§ DESCRIPTION OF THE TASK:
Each line in the records below, from the one that contains "Giappone, che venne" to the one that contains "- Milioni di", should be reproduced exactly, the first and last included.

§ EXTRACTED INFORMATION:
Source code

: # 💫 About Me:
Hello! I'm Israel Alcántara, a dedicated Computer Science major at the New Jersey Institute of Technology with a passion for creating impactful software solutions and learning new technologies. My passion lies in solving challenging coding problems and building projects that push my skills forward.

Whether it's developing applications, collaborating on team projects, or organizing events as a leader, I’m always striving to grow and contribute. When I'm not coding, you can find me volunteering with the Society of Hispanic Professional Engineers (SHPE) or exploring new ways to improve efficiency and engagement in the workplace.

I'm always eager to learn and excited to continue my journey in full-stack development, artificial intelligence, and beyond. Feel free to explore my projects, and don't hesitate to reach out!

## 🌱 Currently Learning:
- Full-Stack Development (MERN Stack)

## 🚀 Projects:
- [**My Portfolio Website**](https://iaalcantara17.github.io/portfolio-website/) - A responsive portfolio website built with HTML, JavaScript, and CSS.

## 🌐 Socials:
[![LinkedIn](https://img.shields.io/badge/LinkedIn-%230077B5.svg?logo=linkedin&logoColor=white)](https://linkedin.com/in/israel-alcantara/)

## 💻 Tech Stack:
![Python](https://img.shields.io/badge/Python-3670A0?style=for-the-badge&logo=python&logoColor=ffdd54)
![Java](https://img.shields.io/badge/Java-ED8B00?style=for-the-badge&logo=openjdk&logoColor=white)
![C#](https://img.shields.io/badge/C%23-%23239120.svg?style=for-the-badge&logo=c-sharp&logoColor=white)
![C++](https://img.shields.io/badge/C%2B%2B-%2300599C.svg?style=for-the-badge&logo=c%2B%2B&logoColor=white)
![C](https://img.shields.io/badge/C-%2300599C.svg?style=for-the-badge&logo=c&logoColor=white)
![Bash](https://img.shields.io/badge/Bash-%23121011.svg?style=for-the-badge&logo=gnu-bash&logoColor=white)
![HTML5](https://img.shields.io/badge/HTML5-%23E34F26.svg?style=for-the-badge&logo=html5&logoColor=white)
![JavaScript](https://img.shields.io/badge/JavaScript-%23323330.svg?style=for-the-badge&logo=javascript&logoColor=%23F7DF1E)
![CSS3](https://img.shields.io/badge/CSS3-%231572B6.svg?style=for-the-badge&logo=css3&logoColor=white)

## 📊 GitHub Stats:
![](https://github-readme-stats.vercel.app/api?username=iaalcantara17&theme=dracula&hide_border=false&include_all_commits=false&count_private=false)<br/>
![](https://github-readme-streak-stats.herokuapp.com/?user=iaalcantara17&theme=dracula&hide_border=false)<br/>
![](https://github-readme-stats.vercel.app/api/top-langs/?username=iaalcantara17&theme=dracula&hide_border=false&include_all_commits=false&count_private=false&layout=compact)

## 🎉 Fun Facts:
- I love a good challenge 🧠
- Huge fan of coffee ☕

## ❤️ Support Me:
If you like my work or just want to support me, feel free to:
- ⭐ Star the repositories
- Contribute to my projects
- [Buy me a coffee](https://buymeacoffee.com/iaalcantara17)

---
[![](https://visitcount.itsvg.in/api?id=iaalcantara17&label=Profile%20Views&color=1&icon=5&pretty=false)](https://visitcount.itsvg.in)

...

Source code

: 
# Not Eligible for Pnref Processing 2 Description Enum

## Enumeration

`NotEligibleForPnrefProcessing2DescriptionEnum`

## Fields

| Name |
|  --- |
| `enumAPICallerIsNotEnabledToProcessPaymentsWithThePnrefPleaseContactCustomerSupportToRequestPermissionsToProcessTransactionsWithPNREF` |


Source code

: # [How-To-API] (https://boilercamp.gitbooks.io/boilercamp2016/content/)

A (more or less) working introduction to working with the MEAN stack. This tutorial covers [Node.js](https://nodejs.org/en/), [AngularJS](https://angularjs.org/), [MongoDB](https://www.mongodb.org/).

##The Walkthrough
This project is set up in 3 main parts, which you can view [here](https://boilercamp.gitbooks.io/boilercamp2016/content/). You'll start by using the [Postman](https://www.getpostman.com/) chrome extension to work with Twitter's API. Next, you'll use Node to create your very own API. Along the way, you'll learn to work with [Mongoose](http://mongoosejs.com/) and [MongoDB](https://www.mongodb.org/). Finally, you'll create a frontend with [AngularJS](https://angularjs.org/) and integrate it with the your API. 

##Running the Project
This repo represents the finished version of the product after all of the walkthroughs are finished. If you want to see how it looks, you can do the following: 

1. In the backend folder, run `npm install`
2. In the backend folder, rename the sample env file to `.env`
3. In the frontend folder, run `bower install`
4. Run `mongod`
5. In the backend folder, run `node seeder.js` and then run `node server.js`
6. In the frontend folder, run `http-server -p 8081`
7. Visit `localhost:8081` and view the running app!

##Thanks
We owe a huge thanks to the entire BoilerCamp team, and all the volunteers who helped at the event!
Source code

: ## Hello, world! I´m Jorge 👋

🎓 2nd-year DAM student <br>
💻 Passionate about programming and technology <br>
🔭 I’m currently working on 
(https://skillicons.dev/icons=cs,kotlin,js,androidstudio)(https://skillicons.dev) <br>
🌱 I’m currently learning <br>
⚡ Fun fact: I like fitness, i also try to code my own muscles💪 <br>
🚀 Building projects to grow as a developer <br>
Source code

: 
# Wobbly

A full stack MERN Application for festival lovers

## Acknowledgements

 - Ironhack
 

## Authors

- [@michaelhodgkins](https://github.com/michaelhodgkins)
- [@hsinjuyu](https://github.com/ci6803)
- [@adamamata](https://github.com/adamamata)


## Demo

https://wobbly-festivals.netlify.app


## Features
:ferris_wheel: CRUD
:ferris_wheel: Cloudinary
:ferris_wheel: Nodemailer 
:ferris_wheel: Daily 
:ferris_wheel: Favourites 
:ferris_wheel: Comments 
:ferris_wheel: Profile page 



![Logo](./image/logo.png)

...

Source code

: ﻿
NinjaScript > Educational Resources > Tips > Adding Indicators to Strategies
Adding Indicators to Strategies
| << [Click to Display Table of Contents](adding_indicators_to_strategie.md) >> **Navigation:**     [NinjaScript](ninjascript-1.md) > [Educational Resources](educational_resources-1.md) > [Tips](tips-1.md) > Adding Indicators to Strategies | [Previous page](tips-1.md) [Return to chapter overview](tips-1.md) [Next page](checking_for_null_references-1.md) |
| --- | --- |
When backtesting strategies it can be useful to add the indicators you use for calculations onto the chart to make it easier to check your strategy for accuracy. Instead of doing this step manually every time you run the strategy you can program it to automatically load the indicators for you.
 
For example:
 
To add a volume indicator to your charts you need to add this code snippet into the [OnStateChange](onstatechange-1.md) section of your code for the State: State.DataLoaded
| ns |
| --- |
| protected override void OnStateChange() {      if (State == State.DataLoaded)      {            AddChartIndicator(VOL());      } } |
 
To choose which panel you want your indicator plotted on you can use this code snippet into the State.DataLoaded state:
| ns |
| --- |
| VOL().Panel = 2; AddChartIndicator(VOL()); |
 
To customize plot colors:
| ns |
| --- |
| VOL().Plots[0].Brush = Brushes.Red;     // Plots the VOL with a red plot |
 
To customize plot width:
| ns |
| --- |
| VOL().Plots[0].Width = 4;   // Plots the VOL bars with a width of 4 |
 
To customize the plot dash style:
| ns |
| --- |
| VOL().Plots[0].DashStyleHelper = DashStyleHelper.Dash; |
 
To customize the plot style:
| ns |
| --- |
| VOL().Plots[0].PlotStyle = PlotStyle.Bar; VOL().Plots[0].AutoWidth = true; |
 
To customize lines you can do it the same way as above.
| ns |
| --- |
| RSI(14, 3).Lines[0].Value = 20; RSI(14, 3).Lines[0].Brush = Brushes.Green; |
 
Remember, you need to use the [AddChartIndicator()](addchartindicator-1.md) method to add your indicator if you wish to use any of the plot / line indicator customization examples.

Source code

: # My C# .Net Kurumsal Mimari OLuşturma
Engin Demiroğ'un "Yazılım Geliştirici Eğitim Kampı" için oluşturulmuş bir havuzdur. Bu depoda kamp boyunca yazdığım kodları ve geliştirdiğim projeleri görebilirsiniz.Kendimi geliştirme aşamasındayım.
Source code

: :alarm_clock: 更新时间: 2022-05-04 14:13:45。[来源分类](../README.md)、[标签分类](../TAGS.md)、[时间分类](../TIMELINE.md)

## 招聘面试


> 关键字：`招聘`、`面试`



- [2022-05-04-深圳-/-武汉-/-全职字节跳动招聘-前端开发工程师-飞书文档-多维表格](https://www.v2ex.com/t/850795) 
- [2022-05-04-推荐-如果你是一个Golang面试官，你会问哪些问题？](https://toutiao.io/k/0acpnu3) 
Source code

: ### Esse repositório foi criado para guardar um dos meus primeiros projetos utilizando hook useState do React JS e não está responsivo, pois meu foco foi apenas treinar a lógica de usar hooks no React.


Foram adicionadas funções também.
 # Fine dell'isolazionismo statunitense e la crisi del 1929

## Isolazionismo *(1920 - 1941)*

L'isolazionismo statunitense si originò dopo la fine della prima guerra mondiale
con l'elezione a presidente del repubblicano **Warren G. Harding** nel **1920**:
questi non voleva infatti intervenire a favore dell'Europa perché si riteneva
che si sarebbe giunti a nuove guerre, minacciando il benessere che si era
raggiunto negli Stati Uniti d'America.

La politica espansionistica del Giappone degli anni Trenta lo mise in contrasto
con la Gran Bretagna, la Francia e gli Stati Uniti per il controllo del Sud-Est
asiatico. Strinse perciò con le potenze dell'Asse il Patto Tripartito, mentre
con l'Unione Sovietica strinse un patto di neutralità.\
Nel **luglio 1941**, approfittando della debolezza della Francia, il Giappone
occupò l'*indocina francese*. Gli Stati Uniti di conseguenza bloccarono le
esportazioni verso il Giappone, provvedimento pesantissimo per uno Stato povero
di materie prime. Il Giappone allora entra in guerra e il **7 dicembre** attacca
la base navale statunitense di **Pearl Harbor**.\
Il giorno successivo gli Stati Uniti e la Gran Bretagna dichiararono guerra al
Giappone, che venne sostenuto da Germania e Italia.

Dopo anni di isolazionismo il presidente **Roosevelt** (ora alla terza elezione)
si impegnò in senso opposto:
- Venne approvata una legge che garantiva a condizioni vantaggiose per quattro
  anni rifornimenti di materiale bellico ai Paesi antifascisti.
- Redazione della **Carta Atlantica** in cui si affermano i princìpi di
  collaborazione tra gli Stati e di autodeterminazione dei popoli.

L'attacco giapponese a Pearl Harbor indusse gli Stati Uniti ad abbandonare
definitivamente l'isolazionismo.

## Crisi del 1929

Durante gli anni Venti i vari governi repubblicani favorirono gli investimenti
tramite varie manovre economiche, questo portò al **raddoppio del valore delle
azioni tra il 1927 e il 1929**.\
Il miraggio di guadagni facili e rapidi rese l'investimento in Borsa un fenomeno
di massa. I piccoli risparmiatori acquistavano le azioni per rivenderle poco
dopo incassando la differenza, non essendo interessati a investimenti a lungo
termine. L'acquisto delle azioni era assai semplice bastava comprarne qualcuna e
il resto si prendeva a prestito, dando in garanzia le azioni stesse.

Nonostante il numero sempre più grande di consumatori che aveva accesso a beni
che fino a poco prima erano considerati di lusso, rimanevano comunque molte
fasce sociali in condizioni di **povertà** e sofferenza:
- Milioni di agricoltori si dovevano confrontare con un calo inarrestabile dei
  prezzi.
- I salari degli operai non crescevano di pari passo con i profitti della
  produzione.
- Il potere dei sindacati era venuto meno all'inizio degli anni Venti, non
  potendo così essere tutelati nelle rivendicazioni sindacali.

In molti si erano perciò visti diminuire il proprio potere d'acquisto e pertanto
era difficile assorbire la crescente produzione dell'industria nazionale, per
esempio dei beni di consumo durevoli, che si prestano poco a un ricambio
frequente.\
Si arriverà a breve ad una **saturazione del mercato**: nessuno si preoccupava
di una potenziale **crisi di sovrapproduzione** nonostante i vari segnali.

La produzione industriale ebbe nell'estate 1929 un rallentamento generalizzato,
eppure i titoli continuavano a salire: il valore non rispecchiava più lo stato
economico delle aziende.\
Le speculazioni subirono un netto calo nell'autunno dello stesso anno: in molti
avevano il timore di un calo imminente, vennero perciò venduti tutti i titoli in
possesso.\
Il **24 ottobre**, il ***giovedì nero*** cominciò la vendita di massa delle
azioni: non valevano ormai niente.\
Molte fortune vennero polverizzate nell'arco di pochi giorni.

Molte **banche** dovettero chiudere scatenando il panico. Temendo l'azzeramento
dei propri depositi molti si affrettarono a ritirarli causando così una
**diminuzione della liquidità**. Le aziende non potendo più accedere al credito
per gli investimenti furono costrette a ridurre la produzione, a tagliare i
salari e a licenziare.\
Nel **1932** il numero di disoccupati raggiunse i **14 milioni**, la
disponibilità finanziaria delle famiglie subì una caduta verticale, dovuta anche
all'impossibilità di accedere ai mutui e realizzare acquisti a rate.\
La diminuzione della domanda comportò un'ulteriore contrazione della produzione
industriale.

§ WRITTEN SOLUTION:
Giappone, che venne sostenuto da Germania e Italia.

Dopo anni di isolazionismo il presidente **Roosevelt** (ora alla terza elezione)
si impegnò in senso opposto:
- Venne approvata una legge che garantiva a condizioni vantaggiose per quattro
  anni rifornimenti di materiale bellico ai Paesi antifascisti.
- Redazione della **Carta Atlantica** in cui si affermano i princìpi di
  collaborazione tra gli Stati e di autodeterminazione dei popoli.

L'attacco giapponese a Pearl Harbor indusse gli Stati Uniti ad abbandonare
definitivamente l'isolazionismo.

## Crisi del 1929

Durante gli anni Venti i vari governi repubblicani favorirono gli investimenti
tramite varie manovre economiche, questo portò al **raddoppio del valore delle
azioni tra il 1927 e il 1929**.\
Il miraggio di guadagni facili e rapidi rese l'investimento in Borsa un fenomeno
di massa. I piccoli risparmiatori acquistavano le azioni per rivenderle poco
dopo incassando la differenza, non essendo interessati a investimenti a lungo
termine. L'acquisto delle azioni era assai semplice bastava comprarne qualcuna e
il resto si prendeva a prestito, dando in garanzia le azioni stesse.

Nonostante il numero sempre più grande di consumatori che aveva accesso a beni
che fino a poco prima erano considerati di lusso, rimanevano comunque molte
fasce sociali in condizioni di **povertà** e sofferenza:
- Milioni di agricoltori si dovevano confrontare con un calo inarrestabile dei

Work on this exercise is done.